### WORK TO COMPLETE
Look below and pull out each line with the word "align".

====

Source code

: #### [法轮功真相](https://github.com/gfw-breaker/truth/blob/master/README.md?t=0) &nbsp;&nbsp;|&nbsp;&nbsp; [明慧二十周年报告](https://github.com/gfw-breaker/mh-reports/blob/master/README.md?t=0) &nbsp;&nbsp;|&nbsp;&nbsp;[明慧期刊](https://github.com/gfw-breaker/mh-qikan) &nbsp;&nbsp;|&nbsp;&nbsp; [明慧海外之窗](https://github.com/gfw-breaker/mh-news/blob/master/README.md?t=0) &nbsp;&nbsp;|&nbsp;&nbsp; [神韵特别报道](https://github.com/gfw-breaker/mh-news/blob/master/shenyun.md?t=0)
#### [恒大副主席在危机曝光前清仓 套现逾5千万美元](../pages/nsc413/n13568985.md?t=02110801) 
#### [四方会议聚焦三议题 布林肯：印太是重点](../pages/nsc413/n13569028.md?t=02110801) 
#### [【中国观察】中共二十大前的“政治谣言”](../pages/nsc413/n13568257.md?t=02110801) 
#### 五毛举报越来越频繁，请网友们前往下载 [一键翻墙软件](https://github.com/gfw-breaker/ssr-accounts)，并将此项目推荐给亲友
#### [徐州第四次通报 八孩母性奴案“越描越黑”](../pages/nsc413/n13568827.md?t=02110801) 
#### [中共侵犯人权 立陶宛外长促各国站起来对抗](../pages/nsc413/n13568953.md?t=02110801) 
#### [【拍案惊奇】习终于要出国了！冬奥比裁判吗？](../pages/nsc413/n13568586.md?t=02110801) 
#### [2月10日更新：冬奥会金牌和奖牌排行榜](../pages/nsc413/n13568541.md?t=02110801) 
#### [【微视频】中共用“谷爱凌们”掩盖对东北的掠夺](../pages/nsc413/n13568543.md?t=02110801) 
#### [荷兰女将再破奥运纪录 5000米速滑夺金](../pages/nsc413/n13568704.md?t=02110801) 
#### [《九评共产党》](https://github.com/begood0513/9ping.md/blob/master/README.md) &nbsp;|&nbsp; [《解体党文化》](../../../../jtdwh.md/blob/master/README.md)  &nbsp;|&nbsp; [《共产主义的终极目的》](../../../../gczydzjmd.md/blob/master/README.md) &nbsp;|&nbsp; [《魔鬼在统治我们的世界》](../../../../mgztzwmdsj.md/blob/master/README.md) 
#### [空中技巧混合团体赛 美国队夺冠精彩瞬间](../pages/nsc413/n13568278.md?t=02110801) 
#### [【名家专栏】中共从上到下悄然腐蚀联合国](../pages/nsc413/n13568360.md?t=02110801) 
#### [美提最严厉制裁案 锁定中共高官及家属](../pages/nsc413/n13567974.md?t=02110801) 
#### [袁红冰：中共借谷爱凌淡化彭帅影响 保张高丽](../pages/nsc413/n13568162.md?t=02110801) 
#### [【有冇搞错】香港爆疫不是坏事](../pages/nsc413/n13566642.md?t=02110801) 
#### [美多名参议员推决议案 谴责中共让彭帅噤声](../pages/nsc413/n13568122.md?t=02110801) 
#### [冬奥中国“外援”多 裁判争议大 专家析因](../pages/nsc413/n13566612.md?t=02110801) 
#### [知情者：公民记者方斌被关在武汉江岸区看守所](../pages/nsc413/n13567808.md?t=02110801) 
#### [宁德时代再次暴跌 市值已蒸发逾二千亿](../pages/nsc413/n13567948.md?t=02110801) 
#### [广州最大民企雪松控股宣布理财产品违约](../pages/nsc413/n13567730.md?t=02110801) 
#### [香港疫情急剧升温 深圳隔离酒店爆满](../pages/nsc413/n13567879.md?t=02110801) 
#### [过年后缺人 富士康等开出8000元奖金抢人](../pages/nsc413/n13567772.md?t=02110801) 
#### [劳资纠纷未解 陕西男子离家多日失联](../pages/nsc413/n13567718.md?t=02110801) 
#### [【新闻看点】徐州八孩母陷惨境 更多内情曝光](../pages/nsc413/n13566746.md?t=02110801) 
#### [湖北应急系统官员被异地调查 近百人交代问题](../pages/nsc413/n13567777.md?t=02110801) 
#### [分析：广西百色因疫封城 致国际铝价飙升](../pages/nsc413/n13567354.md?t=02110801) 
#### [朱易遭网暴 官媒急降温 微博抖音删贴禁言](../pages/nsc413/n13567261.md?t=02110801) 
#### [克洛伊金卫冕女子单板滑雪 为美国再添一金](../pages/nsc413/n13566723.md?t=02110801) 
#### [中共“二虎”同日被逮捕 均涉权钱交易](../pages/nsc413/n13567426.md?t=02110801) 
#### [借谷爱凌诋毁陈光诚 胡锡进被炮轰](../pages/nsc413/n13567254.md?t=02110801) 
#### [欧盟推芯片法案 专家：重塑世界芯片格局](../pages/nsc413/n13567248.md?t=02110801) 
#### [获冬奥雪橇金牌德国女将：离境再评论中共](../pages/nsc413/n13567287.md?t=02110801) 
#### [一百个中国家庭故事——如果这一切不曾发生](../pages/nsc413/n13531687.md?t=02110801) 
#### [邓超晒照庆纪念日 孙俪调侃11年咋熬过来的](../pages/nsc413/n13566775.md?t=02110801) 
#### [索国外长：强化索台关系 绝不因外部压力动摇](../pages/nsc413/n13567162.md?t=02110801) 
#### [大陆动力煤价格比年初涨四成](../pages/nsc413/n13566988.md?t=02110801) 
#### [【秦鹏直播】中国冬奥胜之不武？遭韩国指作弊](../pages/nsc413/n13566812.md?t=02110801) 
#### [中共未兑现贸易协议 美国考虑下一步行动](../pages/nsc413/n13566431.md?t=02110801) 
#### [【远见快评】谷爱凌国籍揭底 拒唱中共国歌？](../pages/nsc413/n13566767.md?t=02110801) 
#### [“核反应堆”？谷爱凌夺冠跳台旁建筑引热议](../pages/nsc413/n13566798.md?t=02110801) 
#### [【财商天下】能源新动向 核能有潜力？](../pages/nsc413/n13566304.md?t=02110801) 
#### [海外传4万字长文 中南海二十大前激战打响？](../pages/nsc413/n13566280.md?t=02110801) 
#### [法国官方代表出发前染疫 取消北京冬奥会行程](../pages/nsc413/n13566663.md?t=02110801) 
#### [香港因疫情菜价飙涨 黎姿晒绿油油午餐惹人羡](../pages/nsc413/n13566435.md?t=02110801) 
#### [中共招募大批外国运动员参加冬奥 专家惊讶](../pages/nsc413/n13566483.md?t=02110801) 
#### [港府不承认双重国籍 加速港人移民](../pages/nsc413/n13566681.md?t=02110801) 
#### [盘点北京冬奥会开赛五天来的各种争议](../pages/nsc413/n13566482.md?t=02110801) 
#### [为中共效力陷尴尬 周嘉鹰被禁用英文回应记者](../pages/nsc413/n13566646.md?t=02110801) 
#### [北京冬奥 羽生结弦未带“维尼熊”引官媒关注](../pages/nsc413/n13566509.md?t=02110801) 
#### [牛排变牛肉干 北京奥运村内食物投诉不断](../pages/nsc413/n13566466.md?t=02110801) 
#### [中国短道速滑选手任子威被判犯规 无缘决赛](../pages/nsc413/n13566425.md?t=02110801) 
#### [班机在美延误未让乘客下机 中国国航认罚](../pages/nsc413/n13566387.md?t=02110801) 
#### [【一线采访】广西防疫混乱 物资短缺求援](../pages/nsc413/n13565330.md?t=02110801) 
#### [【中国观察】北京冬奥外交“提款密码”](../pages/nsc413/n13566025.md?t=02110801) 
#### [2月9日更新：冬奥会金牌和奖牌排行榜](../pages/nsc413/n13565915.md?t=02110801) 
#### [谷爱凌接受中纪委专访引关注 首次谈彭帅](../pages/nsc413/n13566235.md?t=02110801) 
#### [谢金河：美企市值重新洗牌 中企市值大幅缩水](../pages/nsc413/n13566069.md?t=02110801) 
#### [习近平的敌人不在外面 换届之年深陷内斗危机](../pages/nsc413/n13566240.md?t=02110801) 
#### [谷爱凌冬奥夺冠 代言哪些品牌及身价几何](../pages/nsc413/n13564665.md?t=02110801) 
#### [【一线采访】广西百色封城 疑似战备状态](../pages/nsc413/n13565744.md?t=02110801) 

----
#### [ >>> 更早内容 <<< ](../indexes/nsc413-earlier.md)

====

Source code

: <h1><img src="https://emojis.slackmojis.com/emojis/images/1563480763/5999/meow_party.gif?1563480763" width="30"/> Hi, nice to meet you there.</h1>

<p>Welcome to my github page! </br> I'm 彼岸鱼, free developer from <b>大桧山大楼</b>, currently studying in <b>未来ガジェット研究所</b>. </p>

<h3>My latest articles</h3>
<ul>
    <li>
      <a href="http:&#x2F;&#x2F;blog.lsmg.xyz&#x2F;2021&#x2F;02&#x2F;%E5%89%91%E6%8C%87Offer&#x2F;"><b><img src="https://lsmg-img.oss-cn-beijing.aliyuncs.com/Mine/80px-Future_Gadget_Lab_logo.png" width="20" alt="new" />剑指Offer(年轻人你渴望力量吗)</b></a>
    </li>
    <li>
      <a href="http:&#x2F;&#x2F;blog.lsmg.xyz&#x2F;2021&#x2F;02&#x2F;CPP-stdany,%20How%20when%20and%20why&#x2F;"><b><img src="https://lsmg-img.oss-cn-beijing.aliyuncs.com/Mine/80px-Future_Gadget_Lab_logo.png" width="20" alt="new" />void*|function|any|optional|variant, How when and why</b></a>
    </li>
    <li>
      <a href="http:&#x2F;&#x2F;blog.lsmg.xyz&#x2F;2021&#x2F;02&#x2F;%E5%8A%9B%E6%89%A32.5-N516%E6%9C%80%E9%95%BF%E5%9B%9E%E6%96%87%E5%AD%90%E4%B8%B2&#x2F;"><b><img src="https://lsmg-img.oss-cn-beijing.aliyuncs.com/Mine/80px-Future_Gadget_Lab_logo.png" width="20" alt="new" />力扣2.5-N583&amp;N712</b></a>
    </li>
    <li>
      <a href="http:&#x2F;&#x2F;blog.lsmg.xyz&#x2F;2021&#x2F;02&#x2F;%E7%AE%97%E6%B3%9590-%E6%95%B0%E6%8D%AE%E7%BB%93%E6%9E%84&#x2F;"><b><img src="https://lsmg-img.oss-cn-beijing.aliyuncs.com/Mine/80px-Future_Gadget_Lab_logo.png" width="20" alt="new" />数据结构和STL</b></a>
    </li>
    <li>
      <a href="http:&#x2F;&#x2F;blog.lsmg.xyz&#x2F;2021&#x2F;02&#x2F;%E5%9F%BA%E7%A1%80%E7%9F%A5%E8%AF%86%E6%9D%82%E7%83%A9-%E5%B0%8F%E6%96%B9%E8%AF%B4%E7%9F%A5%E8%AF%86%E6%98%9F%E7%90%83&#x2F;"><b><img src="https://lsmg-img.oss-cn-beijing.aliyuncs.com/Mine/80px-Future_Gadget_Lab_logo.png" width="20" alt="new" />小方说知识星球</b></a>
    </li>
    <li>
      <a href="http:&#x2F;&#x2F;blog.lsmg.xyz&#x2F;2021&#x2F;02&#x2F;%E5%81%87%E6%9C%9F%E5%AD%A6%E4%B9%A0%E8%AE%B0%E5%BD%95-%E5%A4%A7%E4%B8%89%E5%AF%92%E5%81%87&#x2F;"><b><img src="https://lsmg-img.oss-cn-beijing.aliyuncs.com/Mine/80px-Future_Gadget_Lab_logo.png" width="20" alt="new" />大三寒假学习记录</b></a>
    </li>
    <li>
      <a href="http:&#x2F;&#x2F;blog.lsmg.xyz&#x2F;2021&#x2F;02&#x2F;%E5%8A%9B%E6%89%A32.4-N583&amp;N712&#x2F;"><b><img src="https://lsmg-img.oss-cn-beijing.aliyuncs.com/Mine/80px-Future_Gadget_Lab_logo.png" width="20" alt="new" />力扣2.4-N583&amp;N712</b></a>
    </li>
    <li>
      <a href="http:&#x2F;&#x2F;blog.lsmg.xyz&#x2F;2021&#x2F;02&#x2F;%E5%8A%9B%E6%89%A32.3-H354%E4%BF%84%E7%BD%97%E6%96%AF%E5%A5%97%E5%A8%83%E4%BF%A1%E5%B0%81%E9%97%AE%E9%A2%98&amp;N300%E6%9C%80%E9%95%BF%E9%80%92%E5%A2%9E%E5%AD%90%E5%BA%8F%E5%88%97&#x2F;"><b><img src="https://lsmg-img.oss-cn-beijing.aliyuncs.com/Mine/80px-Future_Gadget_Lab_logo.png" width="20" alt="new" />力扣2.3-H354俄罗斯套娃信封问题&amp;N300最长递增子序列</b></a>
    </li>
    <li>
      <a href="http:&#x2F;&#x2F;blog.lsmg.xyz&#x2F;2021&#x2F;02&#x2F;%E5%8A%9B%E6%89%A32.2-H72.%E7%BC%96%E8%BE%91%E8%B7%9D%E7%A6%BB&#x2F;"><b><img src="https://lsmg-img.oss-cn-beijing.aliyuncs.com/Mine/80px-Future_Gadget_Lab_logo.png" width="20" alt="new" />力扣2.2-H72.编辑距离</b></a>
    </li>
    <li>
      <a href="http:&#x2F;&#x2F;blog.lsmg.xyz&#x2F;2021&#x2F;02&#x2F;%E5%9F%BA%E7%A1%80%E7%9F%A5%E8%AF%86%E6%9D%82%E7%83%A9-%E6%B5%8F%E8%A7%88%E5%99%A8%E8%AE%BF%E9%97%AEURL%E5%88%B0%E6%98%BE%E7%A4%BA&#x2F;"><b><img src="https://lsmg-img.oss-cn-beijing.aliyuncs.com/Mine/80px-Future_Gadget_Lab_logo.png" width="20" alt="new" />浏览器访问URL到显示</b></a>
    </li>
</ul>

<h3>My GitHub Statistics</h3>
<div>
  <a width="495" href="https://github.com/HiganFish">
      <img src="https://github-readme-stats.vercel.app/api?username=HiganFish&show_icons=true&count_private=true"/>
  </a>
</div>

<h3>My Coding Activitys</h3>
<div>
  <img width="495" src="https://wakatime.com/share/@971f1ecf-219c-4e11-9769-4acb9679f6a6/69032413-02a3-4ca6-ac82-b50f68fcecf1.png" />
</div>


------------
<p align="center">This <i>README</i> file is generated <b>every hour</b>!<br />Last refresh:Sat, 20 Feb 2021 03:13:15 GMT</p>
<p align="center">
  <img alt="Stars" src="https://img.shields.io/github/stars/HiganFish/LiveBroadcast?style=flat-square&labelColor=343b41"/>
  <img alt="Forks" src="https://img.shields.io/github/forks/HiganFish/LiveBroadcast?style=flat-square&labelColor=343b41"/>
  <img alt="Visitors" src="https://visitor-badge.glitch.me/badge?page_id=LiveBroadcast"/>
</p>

====

### OUTPUT
<p align="center">This <i>README</i> file is generated <b>every hour</b>!<br />Last refresh:Sat, 20 Feb 2021 03:13:15 GMT</p>
<p align="center">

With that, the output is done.